The bureau concluded there were competition issues with the deal, but CCS disagreed and completed the merger on Jan. 7. At that point, the bureau made its application to the tribunal in its first merger review since         it attempted to block a deal between Saskatchewan Wheat Pool Inc. and James Richardson International in 2005.

What’s clear from court documents is that Melanie Aitken, the commissioner of competition, showed a willingness to negotiate, a trait that’s becoming her trademark style. On Dec. 22, 2010, before CCS shareholders had even voted on the transaction, she accepted the company’s offer to hold the Babkirk facility separate after closing until the tribunal ruled on the case.
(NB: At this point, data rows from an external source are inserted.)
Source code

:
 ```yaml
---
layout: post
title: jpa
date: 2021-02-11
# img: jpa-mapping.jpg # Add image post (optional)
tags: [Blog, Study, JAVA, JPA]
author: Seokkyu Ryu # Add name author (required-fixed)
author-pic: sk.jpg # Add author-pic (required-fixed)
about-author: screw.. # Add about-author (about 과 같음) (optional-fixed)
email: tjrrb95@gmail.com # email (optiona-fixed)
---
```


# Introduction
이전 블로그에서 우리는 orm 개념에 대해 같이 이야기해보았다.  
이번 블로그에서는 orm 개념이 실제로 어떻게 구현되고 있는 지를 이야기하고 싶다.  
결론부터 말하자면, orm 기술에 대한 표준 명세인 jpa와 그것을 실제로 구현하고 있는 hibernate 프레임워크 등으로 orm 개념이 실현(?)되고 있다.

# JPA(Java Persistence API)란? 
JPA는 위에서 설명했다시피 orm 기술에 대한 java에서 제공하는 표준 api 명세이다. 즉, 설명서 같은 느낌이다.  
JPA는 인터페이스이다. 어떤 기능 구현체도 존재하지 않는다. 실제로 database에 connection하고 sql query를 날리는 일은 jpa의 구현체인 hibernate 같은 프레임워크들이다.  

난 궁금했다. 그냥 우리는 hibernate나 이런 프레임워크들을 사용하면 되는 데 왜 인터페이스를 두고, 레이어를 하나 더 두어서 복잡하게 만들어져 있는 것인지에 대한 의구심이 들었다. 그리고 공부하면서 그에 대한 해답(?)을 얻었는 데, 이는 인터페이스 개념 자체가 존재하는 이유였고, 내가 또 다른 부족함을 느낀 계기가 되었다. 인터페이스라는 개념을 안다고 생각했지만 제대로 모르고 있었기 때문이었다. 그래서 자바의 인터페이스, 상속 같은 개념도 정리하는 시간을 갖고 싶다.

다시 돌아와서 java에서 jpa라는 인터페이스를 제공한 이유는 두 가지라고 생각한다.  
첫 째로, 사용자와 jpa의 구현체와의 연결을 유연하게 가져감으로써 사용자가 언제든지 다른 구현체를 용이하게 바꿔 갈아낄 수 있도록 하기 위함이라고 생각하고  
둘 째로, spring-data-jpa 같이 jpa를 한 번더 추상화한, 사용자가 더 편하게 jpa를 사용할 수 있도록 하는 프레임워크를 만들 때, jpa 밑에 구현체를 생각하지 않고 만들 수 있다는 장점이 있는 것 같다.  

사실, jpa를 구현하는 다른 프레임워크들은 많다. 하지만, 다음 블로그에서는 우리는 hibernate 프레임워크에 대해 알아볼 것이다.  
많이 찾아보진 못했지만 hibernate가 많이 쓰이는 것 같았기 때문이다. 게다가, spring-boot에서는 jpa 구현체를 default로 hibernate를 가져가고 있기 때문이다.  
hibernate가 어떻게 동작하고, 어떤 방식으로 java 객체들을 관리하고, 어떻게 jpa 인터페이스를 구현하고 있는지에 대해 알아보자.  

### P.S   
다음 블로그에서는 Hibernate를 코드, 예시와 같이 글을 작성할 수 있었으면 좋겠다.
Aitken’s alternative would have been to seek an injunction delaying closing.
“The bureau’s general policy has been not to accept hold-separate undertakings,” says Anthony Baldanza of Fasken Martineau DuMoulin LLP. “I suspect that the bureau concluded it probably couldn’t meet the test for an injunction, especially in the face of CCS’ offer to hold separate.”

Banicevic agrees that the undertaking probably obviated the need for an injunction. “But what is unusual is that the bureau didn’t require anything more formal than a written undertaking,” she says.
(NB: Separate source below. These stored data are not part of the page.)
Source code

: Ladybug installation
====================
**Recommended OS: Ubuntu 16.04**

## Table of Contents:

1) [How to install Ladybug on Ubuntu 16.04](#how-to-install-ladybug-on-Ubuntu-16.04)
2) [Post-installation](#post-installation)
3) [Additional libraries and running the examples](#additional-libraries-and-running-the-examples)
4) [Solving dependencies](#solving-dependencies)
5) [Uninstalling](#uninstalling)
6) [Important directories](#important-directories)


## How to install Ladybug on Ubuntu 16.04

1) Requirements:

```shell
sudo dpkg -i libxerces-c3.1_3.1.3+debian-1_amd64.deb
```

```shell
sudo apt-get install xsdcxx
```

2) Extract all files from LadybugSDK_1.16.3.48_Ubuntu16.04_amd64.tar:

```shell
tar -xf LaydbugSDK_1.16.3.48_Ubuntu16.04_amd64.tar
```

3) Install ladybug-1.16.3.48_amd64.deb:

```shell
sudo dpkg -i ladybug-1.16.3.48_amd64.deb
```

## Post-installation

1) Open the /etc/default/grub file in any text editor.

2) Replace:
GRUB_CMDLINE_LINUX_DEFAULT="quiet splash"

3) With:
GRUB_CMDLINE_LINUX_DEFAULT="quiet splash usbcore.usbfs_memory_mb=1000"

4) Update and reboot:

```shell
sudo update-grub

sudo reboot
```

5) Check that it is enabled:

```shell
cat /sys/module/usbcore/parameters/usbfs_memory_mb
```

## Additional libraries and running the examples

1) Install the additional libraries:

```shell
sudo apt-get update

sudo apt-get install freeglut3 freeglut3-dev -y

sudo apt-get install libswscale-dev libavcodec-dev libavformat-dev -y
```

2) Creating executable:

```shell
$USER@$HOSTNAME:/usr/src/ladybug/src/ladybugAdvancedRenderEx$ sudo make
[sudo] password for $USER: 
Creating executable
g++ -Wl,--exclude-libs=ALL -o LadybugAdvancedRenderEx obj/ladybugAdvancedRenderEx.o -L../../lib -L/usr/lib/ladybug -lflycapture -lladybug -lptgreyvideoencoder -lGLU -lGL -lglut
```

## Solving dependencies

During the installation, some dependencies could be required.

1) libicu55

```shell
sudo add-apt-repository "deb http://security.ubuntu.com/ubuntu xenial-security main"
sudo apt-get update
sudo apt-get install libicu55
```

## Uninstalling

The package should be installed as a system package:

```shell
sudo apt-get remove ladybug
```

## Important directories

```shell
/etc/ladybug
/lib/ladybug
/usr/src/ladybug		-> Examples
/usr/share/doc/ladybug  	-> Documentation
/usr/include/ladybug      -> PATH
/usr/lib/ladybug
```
The case also has several other interesting features. “The bureau is seeking dissolution, rather than divestiture, as the primary remedy, and dissolution is something that has never been ordered before,” Baldanza notes.
Should the bureau succeed, the regulatory risk for deals involving competition issues will balloon.

“Buyers and sellers tend to look at post-closing competition risk very differently,” Baldanza says. “Sellers tend to be very aggressive about closing in the face of such issues, but this case is sending a message to them that simply closing doesn’t get them home clear and that they could end up having to return the proceeds and with the business back in their hands.”
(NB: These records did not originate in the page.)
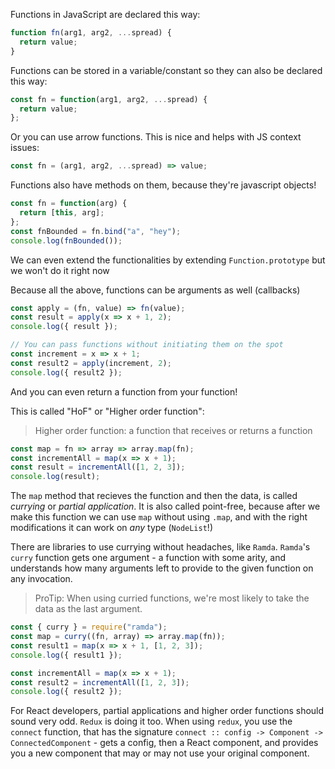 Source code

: Functions in JavaScript are declared this way:

```js
function fn(arg1, arg2, ...spread) {
  return value;
}
```

Functions can be stored in a variable/constant so they can also be declared this way:

```js
const fn = function(arg1, arg2, ...spread) {
  return value;
};
```

Or you can use arrow functions. This is nice and helps with JS context issues:

```js
const fn = (arg1, arg2, ...spread) => value;
```

Functions also have methods on them, because they're javascript objects!

```js
const fn = function(arg) {
  return [this, arg];
};
const fnBounded = fn.bind("a", "hey");
console.log(fnBounded());
```

We can even extend the functionalities by extending `Function.prototype` but we won't do it right now

Because all the above, functions can be arguments as well (callbacks)

```js
const apply = (fn, value) => fn(value);
const result = apply(x => x + 1, 2);
console.log({ result });

// You can pass functions without initiating them on the spot
const increment = x => x + 1;
const result2 = apply(increment, 2);
console.log({ result2 });
```

And you can even return a function from your function!

This is called "HoF" or "Higher order function":

> Higher order function: a function that receives or returns a function

```js
const map = fn => array => array.map(fn);
const incrementAll = map(x => x + 1);
const result = incrementAll([1, 2, 3]);
console.log(result);
```

The `map` method that recieves the function and then the data, is called _currying_ or _partial application_. It is also
called point-free, because after we make this function we can use `map` without using `.map`, and with the right
modifications it can work on _any_ type (`NodeList`!)

There are libraries to use currying without headaches, like `Ramda`. `Ramda`'s `curry` function gets one argument - a
function with some arity, and understands how many arguments left to provide to the given function on any invocation.

> ProTip: When using curried functions, we're most likely to take the data as the last argument.

```js
const { curry } = require("ramda");
const map = curry((fn, array) => array.map(fn));
const result1 = map(x => x + 1, [1, 2, 3]);
console.log({ result1 });

const incrementAll = map(x => x + 1);
const result2 = incrementAll([1, 2, 3]);
console.log({ result2 });
```

For React developers, partial applications and higher order functions should sound very odd. `Redux` is doing it too.
When using `redux`, you use the `connect` function, that has the signature `connect :: config -> Component ->
ConnectedComponent` - gets a config, then a React component, and provides you a new component that may or may not use
your original component.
The decision to challenge a transaction that didn’t attract mandatory notification is also significant. It follows several recent challenges by U.S. authorities in similar cases. “The bureau may not have selected this case simply because it wanted to deliver a message,” Baldanza says.

“On the other hand, it is probably not unhappy to demonstrate that non-notifiable mergers are still mergers and subject to the bureau’s substantive jurisdiction.”
It’s also likely CCS will raise an efficiencies defence, arguing that allowing the merger and keeping the new landfill out of the market is more efficient than letting it operate competitively.

Finally, the bureau is seeking an order forcing CCS to provide notice of proposed mergers in the future even when they’re not notifiable. Interestingly, the Competition Act doesn’t have a specific provision for such a remedy.

Arguably, the bureau’s aggressive stance may come partly from the fact that it’s not unfamiliar with CCS. The company was involved in a predatory-pricing complaint in 2010 and had an abuse-of-dominance matter resolved fairly recently.